Supposons donc que les lettres que je t’écris soient l’exposition d’un roman, pourquoi procéderais-je autrement, si je voulais écrire une fiction ? Je n’y mettrais pas plus de prétention, pas plus de fioritures, pas plus d’emphase, et cela aurait au moins un mérite, celui de la vraisemblance et de la sincérité.

Tu vois que je ne me battrai pas les flancs pour entrer en matière. La première idée qui me viendra, je la développerai, et, si le développement ne vient pas de lui-même, je me dirai que l’idée n’est pas juste, et j’en tâterai une meilleure.

Tu t’inquiètes encore, je parie, de cette phrase : la première idée qui me viendra. Tu trouves qu’il est temps qu’elle vienne. Eh bien, c’était une manière de dire : elle est venue, et je m’y suis arrêté. J’ai commencé à la rédiger, et, selon la tournure dogmatique ou riante qu’elle prendra, elle deviendra philosophie, critique, roman ou pièce de théâtre. Jusqu’à présent, elle est de pure discussion. J’attends qu’elle soit dégagée pour savoir sous quel vêtement il conviendra de la présenter.

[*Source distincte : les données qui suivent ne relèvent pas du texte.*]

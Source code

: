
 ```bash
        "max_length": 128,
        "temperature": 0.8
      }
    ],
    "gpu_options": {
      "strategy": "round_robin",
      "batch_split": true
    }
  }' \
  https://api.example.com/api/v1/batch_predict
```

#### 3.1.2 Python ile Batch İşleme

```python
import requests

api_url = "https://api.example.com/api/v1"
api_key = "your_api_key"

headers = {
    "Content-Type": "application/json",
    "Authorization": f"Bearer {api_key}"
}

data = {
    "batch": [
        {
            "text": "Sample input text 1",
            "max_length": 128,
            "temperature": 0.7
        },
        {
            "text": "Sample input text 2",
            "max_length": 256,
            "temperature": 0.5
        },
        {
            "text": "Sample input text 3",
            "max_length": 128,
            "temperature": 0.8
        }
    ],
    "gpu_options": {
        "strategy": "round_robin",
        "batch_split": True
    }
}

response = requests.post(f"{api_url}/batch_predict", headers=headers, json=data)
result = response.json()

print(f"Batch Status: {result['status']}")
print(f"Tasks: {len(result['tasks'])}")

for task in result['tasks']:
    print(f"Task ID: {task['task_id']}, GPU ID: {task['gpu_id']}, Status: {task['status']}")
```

La pluie n’a guère cessé depuis huit jours que je suis ici. Les chemins n’ont pas eu le temps de sécher, et je n’ai pas été tenté de barboter dans ces prés humides. Le désagrément d’y marcher avec effort ou précaution me gâterait peut être l’impression caressante que m’apporte la vue de ce joli paysage. Je l’ai contemplé de ma fenêtre à toutes les heures ; il est toujours joli, et par moments il est splendide. C’est pourtant une petite vue, peu variée, une nature bocagère dont le caractère principal est la sérénité et la douceur. Rien de dramatique : on ne saurait avoir ici de pensées shakspeariennes ou dantesques. C’est une idylle élégante qui plane sur l’esprit et qui chante dans l’imagination. En réalité, il y règne un silence que je croyais introuvable à une si faible distance de Paris. J’y suis impressionné surtout par l’attitude de ces grands peupliers hardiment élagués jusqu’au tiers de leur hauteur, et balançant au moindre vent leurs têtes déliées. Ils insinuent l’idée de la distinction et de la dignité bienveillante. Il semble qu’on doive s’attendre à voir passer en été, sous leur ombre claire, des nymphes blanches, minces et grandes, un peu princesses et un peu bergères, aimables bien que mélancoliques, se laissant regarder sans pruderie, causant volontiers à voix basse avec le voyageur, mais ne souffrant aucune familiarité bourgeoise et aucune équivoque banale.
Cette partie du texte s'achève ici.